[Collected data]
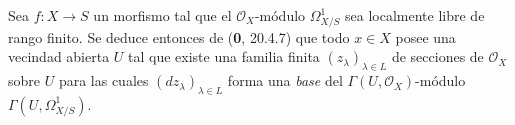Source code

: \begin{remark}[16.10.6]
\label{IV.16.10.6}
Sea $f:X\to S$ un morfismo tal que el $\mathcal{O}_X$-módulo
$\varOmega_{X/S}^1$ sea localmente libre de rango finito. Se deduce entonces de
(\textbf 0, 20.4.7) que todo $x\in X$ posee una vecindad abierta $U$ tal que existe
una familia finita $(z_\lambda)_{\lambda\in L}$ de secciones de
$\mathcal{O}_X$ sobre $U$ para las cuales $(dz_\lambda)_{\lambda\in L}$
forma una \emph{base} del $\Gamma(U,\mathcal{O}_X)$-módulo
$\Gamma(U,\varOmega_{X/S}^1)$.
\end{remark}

--

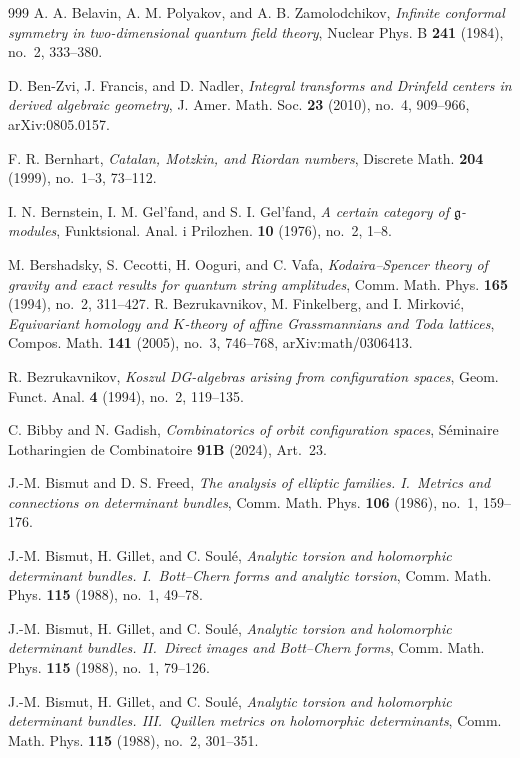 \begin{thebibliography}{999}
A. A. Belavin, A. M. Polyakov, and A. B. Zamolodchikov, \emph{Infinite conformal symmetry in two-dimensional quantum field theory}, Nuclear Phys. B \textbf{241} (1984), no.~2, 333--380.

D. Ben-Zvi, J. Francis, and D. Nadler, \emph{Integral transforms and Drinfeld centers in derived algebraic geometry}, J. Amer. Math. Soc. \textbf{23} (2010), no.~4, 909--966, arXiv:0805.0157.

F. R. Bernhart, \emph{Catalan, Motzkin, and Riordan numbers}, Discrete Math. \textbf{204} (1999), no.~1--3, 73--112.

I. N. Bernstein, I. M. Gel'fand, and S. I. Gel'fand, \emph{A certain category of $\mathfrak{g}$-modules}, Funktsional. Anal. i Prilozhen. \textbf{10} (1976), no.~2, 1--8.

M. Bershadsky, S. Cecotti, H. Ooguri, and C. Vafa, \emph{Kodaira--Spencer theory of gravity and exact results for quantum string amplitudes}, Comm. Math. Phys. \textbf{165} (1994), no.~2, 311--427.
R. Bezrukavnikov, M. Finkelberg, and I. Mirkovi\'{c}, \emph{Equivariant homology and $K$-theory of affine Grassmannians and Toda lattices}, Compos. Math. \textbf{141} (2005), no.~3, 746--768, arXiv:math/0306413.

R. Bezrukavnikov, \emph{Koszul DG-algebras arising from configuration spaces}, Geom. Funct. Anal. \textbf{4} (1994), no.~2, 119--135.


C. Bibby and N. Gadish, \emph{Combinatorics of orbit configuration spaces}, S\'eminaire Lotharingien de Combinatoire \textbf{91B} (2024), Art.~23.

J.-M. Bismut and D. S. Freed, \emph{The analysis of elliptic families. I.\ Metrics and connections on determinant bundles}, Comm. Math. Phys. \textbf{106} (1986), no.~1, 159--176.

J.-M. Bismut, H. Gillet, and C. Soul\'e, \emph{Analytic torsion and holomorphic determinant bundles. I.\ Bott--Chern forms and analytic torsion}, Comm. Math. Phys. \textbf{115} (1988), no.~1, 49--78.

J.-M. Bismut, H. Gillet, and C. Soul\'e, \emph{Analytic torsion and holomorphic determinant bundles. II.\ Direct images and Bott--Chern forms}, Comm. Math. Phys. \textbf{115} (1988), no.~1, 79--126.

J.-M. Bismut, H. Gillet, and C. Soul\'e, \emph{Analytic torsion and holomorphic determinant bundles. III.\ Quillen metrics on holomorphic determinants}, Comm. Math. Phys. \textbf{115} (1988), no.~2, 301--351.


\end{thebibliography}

--

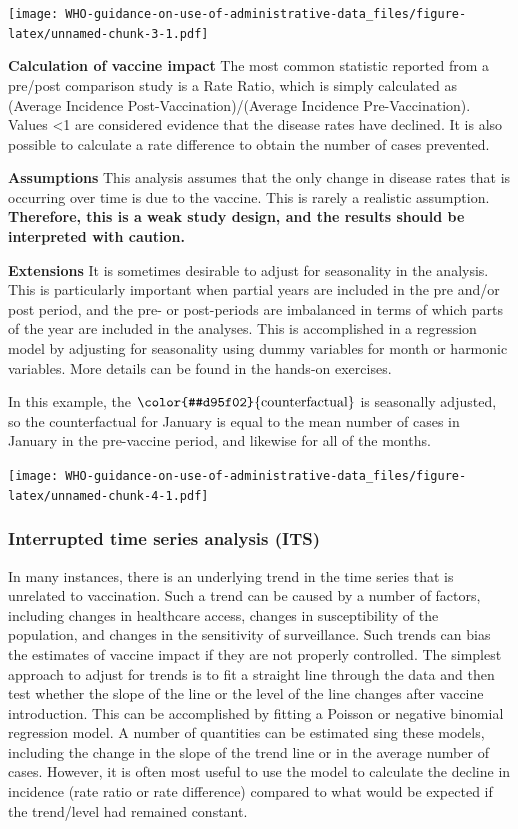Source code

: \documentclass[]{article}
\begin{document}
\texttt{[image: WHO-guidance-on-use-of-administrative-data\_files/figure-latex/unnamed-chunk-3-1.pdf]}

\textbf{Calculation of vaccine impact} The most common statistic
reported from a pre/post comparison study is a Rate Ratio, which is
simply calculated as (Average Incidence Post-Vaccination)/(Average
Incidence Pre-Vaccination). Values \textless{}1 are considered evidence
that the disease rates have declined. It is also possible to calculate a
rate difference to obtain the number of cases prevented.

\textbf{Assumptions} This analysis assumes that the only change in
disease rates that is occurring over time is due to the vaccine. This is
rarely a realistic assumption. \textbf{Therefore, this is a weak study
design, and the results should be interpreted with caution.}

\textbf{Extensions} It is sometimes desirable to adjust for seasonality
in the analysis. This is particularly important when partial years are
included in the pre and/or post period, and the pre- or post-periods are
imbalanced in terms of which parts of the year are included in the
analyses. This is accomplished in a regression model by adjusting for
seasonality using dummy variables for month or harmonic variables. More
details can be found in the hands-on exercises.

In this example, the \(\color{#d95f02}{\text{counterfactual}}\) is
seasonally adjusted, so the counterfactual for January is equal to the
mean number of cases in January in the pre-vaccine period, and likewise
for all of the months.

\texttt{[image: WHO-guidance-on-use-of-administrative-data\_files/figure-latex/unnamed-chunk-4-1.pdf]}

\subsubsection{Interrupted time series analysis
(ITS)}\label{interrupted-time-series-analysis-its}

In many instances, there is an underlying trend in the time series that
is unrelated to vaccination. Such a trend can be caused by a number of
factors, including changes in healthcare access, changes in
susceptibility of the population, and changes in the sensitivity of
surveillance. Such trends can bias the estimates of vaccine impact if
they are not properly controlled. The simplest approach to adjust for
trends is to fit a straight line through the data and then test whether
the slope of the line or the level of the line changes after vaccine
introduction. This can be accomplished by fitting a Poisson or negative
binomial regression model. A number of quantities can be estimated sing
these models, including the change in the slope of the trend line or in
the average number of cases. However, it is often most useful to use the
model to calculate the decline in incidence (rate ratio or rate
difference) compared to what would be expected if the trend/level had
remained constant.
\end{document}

TASK DETAILS. How many lines of the data contain the word "lambda"? Answer with the number alone.

YOUR SOLUTION. 2